API isn't a complete magical wand that does everything for you and fast. You should use API sparingly and only when there is no other way or it isn't worth reinventing a wheel. Calling API often is slow due to some overhead required for the call, so you shouldn't use it for small stuff.

Interesting fact about CopyMemory aka RtlMoveMemory: it is faster when compared to array handling when you are copying data forward. However, if you are copying data "backwards" in memory, moving it using VB code is slightly faster. Anyone is welcome to prove me wrong, this was the last result after thinking and testing it over a few weeks ago.


Comments and feedback

Send me a private message, this is a FAQ section so you would only get your message deleted. I didn't cover everything here as I wrote this all only off my head without peeking any other sources, so I'll probably write more stuff when I get into it again.


Updates
First update:
- additional information about one dimensional arrays and Option Base
- the order of your code (in a reply)
- the math (in a reply)

----------


## Merri

As everything doesn't fit in the first post

I don't see a point posting more threads as this is all basically still the same stuff. Thus here we go again:


The order of your code

One thing that is often left unnoticed are the loops inside loops. There are cases when a lot of calculation is done unnecessarily many times within a loop. It is important to do any calculation that can be done outside a loop before the loop. There is no point calculating the same thing many times within the loop. Thus: check out your loops and see if you have calculations that could be done in advance.


The math

Math works as fast in VB6 as it does in any other programming language. VB does lack some important features, such as bitshifting, that can be used to speed up code as bitshifting for one is a very lightweight process. As a general rule, it is wise to use a lightweight counterpart if possible.

One of the sillier codes I've seen often is as follows:

VB Code:
Variable = Int(Number / 5)
A lot of unrequired datatype coercion happens here as division is done in floating point mode. A simple and faster method is to use backslash:

VB Code:
Variable = Number \ 5
It gives exactly the same result, though often about two-three times faster. If you don't require decimals to a Single or Double or Currency variable, use the backslash to divide.

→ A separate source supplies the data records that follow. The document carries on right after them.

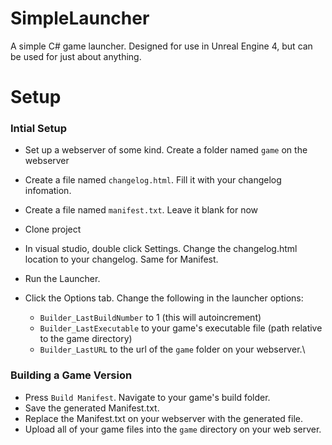 # SimpleLauncher
A simple C# game launcher.  Designed for use in Unreal Engine 4, but can be used for just about anything.

# Setup

### Intial Setup
* Set up a webserver of some kind.  Create a folder named `game` on the webserver
* Create a file named `changelog.html`.  Fill it with your changelog infomation.
* Create a file named `manifest.txt`.  Leave it blank for now

* Clone project
* In visual studio, double click Settings.  Change the changelog.html location to your changelog.  Same for Manifest.
* Run the Launcher.  
* Click the Options tab.  Change the following in the launcher options:
  * `Builder_LastBuildNumber` to 1 (this will autoincrement)
  * `Builder_LastExecutable` to your game's executable file (path relative to the game directory)
  * `Builder_LastURL` to the url of the `game` folder on your webserver.\
  
### Building a Game Version

* Press `Build Manifest`.  Navigate to your game's build folder.  
* Save the generated Manifest.txt. 
* Replace the Manifest.txt on your webserver with the generated file.
* Upload all of your game files into the `game` directory on your web server.



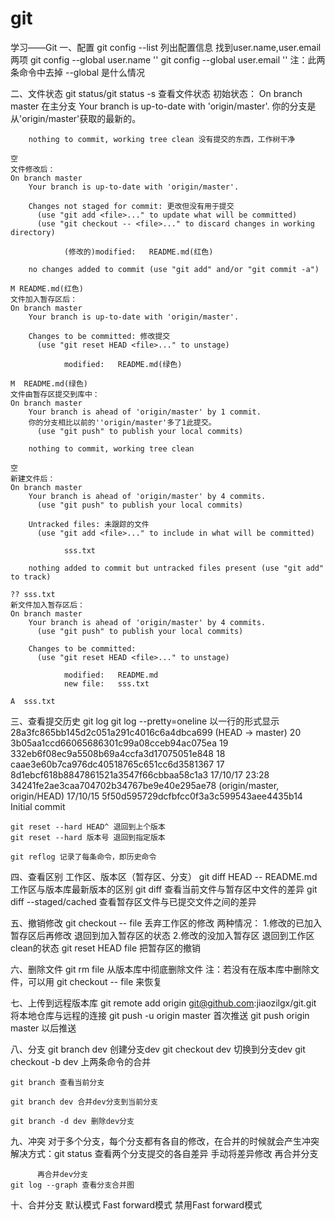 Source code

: # git
学习——Git
一、配置
	git config --list 列出配置信息
	找到user.name,user.email两项
	git config --global user.name ''
	git config --global user.email ''
	注：此两条命令中去掉 --global 是什么情况

二、文件状态
	git status/git status -s 查看文件状态
	初始状态：
	On branch master 在主分支
		Your branch is up-to-date with 'origin/master'.  你的分支是从'origin/master'获取的最新的。
		
		nothing to commit, working tree clean 没有提交的东西，工作树干净
		
	空
	文件修改后：
	On branch master
		Your branch is up-to-date with 'origin/master'.

		Changes not staged for commit: 更改但没有用于提交
		  (use "git add <file>..." to update what will be committed)
		  (use "git checkout -- <file>..." to discard changes in working directory)

				(修改的)modified:   README.md(红色)

		no changes added to commit (use "git add" and/or "git commit -a")
	
	M README.md(红色)
	文件加入暂存区后：
	On branch master
		Your branch is up-to-date with 'origin/master'.

		Changes to be committed: 修改提交
		  (use "git reset HEAD <file>..." to unstage)

				modified:   README.md(绿色)
	
	M  README.md(绿色)
	文件由暂存区提交到库中：
	On branch master
		Your branch is ahead of 'origin/master' by 1 commit. 
		你的分支相比以前的''origin/master'多了1此提交。
		  (use "git push" to publish your local commits)

		nothing to commit, working tree clean

	空
	新建文件后：
	On branch master
		Your branch is ahead of 'origin/master' by 4 commits.
		  (use "git push" to publish your local commits)

		Untracked files: 未跟踪的文件
		  (use "git add <file>..." to include in what will be committed)

				sss.txt

		nothing added to commit but untracked files present (use "git add" to track)
	
	?? sss.txt
	新文件加入暂存区后：
	On branch master
		Your branch is ahead of 'origin/master' by 4 commits.
		  (use "git push" to publish your local commits)

		Changes to be committed:
		  (use "git reset HEAD <file>..." to unstage)

				modified:   README.md
				new file:   sss.txt

	A  sss.txt

三、查看提交历史
	git log
	git log --pretty=oneline 以一行的形式显示
		28a3fc865bb145d2c051a291c4016c6a4dbca699 (HEAD -> master) 20
		3b05aa1ccd66065686301c99a08cceb94ac075ea 19
		332eb6f08ec9a5508b69a4ccfa3d17075051e848 18
		caae3e60b7ca976dc40518765c651cc6d3581367 17
		8d1ebcf618b8847861521a3547f66cbbaa58c1a3 17/10/17 23:28
		34241fe2ae3caa704702b34767be9e40e295ae78 (origin/master, origin/HEAD) 17/10/15
		5f50d595729dcfbfcc0f3a3c599543aee4435b14 Initial commit
	
	git reset --hard HEAD^ 退回到上个版本
	git reset --hard 版本号 退回到指定版本

	git reflog 记录了每条命令，即历史命令

四、查看区别
	工作区、版本区（暂存区、分支）
	git diff HEAD -- README.md 工作区与版本库最新版本的区别
	git diff 查看当前文件与暂存区中文件的差异
	git diff --staged/cached  查看暂存区文件与已提交文件之间的差异

五、撤销修改
	git checkout -- file 丢弃工作区的修改
	两种情况：
		1.修改的已加入暂存区后再修改
			退回到加入暂存区的状态
		2.修改的没加入暂存区
			退回到工作区clean的状态
	git reset HEAD file 把暂存区的撤销

六、删除文件
	git rm file 从版本库中彻底删除文件
	注：若没有在版本库中删除文件，可以用 git checkout -- file 来恢复

七、上传到远程版本库
	git remote add origin git@github.com:jiaozilgx/git.git
	将本地仓库与远程的连接
	git push -u origin master 首次推送
	git push origin master 以后推送

八、分支
	git branch dev 创建分支dev
	git checkout dev 切换到分支dev
	git checkout -b dev 上两条命令的合并
	
	git branch 查看当前分支

	git branch dev 合并dev分支到当前分支

	git branch -d dev 删除dev分支

九、冲突
	对于多个分支，每个分支都有各自的修改，在合并的时候就会产生冲突
	解决方式：git status 查看两个分支提交的各自差异
			  手动将差异修改
			  再合并分支

		  再合并dev分支
	git log --graph 查看分支合并图

十、合并分支
	默认模式 Fast forward模式
	禁用Fast forward模式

For other things, adding up is faster than multiplication. Yet another often seen calculation:

VB Code:
Variable = Variable * 2
While this works faster and gives the exact same result:

VB Code:
Variable = Variable + Variable

You can even think about this within loops:

VB Code:
Dim lngX As Long, lngY As Long, lngXY As Long
For lngY = 0 To 99999
    For lngX = 0 To 9999
        Array(lngXY + lngX) = Calculation
    Next lngX
    lngXY = lngXY + lngX
Next lngY
There are two small and important things: a temporary variable, lngXY, is used to lessen the amount of calculation. Often more variables are required to optimize for speed and this is one of the most common ways to do it. The use of lngXY replaces the following code (again, seen too often):

VB Code:
Array(lngY * 10000 + lngX) = Calculation
Needless to say: you're saving 10000 multiplications by using an extra variable.

The another thing that requires attention is the value of lngX after the loop: it is indeed 10000 after the For...Next loop has passed. Thus you can use this to save the trouble of figuring out where the number 10000 is coming of again as you can remember a general rule about the result of the For ... Next loop.

----------